YOUR TASK: Lines outside the range are not wanted. Give again exactly the lines between the line holding "## Getting started with Deep Learning" and the line holding "## Deep Learning and basic Data pipelines", inclusive, from the listing below.

DATASET:
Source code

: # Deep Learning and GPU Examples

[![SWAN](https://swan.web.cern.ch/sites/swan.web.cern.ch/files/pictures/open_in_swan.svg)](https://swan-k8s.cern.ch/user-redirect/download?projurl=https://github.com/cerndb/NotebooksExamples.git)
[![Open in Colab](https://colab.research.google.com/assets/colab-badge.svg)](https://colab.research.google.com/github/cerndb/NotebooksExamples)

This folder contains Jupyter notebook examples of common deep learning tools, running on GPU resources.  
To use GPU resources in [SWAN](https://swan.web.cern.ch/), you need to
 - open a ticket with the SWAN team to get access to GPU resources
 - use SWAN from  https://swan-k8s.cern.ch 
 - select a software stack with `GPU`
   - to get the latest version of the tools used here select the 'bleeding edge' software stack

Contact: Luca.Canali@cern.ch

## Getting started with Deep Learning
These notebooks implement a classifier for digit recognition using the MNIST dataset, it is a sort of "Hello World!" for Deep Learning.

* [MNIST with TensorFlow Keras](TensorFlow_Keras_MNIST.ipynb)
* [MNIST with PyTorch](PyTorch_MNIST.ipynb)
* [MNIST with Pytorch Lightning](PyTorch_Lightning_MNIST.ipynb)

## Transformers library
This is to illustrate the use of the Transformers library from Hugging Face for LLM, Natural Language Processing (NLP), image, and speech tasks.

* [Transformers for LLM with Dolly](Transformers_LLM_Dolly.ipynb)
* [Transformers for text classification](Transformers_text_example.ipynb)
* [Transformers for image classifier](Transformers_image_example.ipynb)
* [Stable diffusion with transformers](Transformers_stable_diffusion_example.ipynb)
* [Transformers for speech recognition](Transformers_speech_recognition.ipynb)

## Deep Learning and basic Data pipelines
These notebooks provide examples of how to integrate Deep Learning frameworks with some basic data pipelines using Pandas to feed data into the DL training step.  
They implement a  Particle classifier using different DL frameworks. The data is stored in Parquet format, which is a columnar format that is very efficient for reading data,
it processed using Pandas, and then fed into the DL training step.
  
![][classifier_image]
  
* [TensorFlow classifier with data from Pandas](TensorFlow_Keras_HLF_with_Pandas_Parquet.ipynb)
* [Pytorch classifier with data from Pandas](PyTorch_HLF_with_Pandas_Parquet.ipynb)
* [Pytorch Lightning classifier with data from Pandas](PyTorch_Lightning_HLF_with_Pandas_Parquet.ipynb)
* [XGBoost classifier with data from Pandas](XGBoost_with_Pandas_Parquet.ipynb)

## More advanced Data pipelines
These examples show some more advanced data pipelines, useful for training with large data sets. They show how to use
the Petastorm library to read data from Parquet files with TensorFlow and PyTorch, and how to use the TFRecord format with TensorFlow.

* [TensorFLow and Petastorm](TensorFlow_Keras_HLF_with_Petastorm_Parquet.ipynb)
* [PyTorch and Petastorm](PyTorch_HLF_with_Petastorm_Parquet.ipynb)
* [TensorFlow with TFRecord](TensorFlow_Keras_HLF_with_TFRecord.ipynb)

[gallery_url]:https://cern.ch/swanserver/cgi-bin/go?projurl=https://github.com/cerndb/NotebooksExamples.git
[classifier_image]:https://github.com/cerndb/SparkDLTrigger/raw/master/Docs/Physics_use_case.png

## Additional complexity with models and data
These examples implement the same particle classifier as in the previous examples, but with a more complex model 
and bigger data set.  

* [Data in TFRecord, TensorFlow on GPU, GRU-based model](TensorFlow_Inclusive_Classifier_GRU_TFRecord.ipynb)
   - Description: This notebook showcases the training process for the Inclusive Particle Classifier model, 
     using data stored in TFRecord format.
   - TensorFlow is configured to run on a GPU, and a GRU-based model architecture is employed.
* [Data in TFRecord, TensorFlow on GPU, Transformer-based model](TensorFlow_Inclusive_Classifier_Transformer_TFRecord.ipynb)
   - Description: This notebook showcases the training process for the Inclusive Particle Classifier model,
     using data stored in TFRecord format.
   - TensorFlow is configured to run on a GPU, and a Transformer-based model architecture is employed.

...

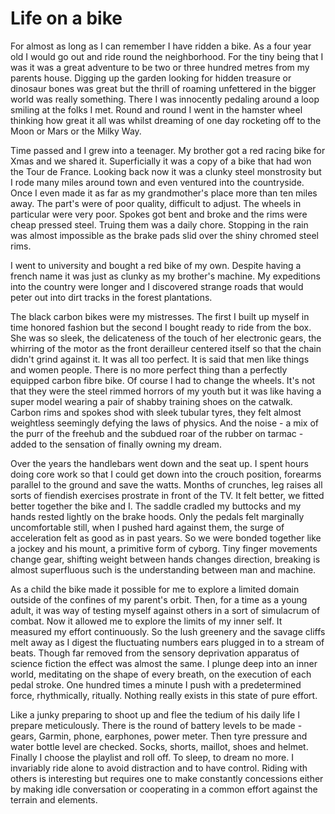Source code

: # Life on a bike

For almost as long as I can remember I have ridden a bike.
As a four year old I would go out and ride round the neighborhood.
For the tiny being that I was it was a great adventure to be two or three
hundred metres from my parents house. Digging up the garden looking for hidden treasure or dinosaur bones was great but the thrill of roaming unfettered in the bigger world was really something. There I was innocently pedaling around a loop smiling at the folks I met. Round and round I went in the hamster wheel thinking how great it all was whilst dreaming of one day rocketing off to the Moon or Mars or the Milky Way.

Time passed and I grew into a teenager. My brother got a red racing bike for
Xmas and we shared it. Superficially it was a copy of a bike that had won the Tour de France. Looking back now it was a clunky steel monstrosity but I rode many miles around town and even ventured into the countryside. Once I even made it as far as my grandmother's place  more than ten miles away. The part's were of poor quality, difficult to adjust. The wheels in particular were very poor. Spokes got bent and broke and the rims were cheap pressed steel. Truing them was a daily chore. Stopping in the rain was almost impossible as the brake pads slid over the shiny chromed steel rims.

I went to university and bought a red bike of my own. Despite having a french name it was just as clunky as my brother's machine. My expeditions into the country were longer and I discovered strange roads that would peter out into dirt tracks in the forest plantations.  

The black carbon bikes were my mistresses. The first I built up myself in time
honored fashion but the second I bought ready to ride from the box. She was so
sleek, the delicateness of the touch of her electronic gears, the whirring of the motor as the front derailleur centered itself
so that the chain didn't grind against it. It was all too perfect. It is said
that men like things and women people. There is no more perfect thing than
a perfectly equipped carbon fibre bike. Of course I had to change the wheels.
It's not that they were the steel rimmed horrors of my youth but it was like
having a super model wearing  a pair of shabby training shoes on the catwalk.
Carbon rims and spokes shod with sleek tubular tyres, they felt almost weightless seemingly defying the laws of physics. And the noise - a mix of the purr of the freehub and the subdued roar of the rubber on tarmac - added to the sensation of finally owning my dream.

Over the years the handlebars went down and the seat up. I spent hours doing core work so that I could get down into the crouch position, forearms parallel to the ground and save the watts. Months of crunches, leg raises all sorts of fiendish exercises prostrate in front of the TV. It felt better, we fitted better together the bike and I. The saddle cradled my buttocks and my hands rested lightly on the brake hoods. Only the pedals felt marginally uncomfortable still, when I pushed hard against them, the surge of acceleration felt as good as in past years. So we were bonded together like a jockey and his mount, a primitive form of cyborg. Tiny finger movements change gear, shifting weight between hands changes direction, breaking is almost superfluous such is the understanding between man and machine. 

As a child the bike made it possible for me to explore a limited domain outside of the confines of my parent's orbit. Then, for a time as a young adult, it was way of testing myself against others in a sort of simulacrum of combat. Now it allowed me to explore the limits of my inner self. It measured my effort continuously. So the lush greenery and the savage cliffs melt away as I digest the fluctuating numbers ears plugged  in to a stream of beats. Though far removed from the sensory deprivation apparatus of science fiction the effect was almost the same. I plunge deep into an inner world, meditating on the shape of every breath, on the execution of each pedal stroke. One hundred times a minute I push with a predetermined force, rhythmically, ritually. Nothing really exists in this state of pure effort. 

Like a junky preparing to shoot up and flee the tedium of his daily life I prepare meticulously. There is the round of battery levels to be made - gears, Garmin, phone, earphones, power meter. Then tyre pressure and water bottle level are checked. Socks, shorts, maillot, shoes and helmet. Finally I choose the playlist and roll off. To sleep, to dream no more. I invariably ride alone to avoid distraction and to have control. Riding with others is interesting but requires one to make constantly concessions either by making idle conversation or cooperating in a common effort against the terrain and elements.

RESPONSE AREA:
## Getting started with Deep Learning
These notebooks implement a classifier for digit recognition using the MNIST dataset, it is a sort of "Hello World!" for Deep Learning.

* [MNIST with TensorFlow Keras](TensorFlow_Keras_MNIST.ipynb)
* [MNIST with PyTorch](PyTorch_MNIST.ipynb)
* [MNIST with Pytorch Lightning](PyTorch_Lightning_MNIST.ipynb)

## Transformers library
This is to illustrate the use of the Transformers library from Hugging Face for LLM, Natural Language Processing (NLP), image, and speech tasks.

* [Transformers for LLM with Dolly](Transformers_LLM_Dolly.ipynb)
* [Transformers for text classification](Transformers_text_example.ipynb)
* [Transformers for image classifier](Transformers_image_example.ipynb)
* [Stable diffusion with transformers](Transformers_stable_diffusion_example.ipynb)
* [Transformers for speech recognition](Transformers_speech_recognition.ipynb)

## Deep Learning and basic Data pipelines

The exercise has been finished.